Records for the task: Begin

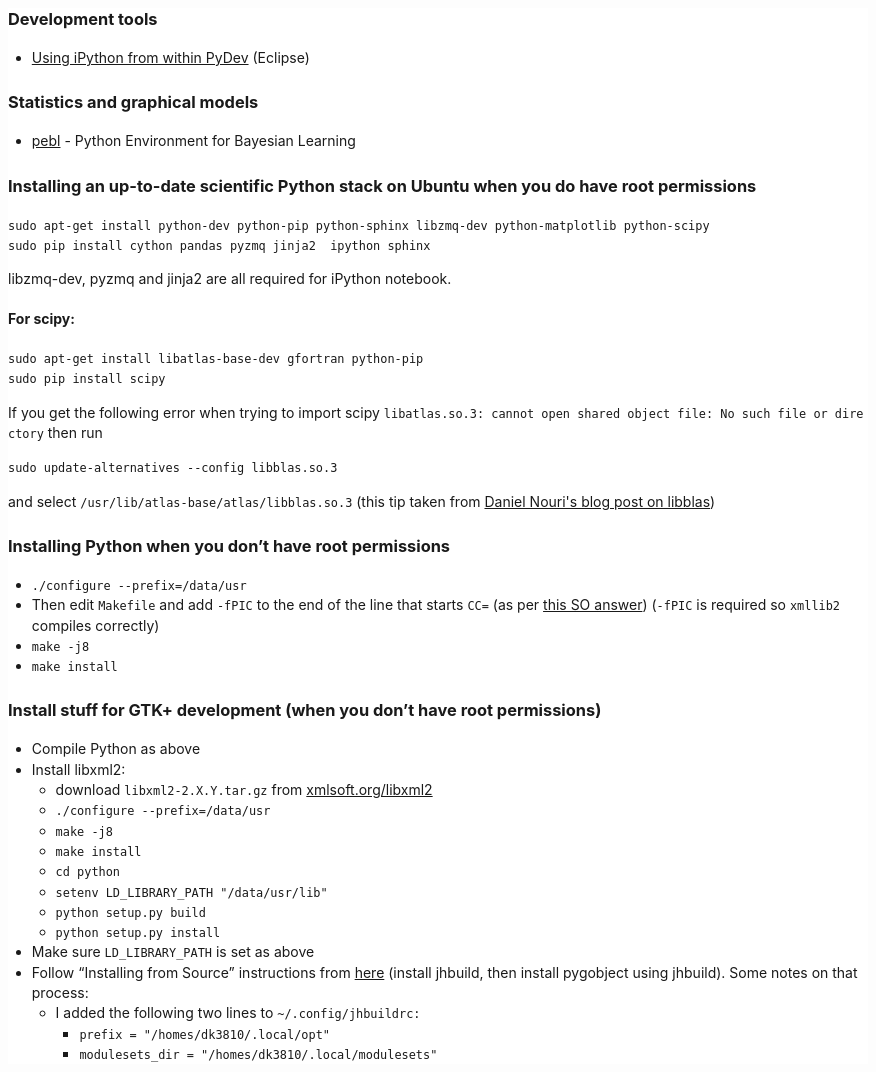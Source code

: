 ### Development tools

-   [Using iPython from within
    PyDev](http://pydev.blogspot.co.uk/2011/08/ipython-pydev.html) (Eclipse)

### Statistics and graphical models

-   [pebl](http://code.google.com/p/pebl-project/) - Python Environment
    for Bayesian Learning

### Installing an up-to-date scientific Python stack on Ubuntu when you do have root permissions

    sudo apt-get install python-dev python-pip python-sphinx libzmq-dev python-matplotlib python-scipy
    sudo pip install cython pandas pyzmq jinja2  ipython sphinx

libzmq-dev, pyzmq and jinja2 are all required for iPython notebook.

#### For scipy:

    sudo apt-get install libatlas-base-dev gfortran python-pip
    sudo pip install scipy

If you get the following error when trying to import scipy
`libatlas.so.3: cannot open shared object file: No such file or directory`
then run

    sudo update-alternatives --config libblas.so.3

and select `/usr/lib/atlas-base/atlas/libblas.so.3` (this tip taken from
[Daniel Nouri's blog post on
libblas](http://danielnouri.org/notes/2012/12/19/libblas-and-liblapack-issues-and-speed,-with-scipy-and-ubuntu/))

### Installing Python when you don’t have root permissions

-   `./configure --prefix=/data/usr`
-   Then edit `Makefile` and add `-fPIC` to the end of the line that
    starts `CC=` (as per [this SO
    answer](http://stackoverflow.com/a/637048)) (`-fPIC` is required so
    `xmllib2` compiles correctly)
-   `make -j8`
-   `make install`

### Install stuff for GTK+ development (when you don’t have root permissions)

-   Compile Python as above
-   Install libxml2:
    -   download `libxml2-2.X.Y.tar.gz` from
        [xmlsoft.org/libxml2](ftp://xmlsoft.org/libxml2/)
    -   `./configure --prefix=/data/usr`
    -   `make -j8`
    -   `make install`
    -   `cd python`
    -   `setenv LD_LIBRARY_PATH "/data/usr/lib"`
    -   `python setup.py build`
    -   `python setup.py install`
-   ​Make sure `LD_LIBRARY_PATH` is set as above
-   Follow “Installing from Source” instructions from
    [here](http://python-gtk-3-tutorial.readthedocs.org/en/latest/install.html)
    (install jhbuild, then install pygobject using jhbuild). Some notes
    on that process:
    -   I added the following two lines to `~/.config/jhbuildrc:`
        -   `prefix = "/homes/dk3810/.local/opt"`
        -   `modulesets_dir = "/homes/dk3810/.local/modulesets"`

Records for the task: End

Problem description: Your answer must be the entries written out word for word, without their pictures.

Answer for this exercise:
Source code

: ### Development tools

-   [Using iPython from within
    PyDev](http://pydev.blogspot.co.uk/2011/08/ipython-pydev.html) (Eclipse)

### Statistics and graphical models

-   [pebl](http://code.google.com/p/pebl-project/) - Python Environment
    for Bayesian Learning

### Installing an up-to-date scientific Python stack on Ubuntu when you do have root permissions

    sudo apt-get install python-dev python-pip python-sphinx libzmq-dev python-matplotlib python-scipy
    sudo pip install cython pandas pyzmq jinja2  ipython sphinx

libzmq-dev, pyzmq and jinja2 are all required for iPython notebook.

#### For scipy:

    sudo apt-get install libatlas-base-dev gfortran python-pip
    sudo pip install scipy

If you get the following error when trying to import scipy
`libatlas.so.3: cannot open shared object file: No such file or directory`
then run

    sudo update-alternatives --config libblas.so.3

and select `/usr/lib/atlas-base/atlas/libblas.so.3` (this tip taken from
[Daniel Nouri's blog post on
libblas](http://danielnouri.org/notes/2012/12/19/libblas-and-liblapack-issues-and-speed,-with-scipy-and-ubuntu/))

### Installing Python when you don’t have root permissions

-   `./configure --prefix=/data/usr`
-   Then edit `Makefile` and add `-fPIC` to the end of the line that
    starts `CC=` (as per [this SO
    answer](http://stackoverflow.com/a/637048)) (`-fPIC` is required so
    `xmllib2` compiles correctly)
-   `make -j8`
-   `make install`

### Install stuff for GTK+ development (when you don’t have root permissions)

-   Compile Python as above
-   Install libxml2:
    -   download `libxml2-2.X.Y.tar.gz` from
        [xmlsoft.org/libxml2](ftp://xmlsoft.org/libxml2/)
    -   `./configure --prefix=/data/usr`
    -   `make -j8`
    -   `make install`
    -   `cd python`
    -   `setenv LD_LIBRARY_PATH "/data/usr/lib"`
    -   `python setup.py build`
    -   `python setup.py install`
-   ​Make sure `LD_LIBRARY_PATH` is set as above
-   Follow “Installing from Source” instructions from
    [here](http://python-gtk-3-tutorial.readthedocs.org/en/latest/install.html)
    (install jhbuild, then install pygobject using jhbuild). Some notes
    on that process:
    -   I added the following two lines to `~/.config/jhbuildrc:`
        -   `prefix = "/homes/dk3810/.local/opt"`
        -   `modulesets_dir = "/homes/dk3810/.local/modulesets"`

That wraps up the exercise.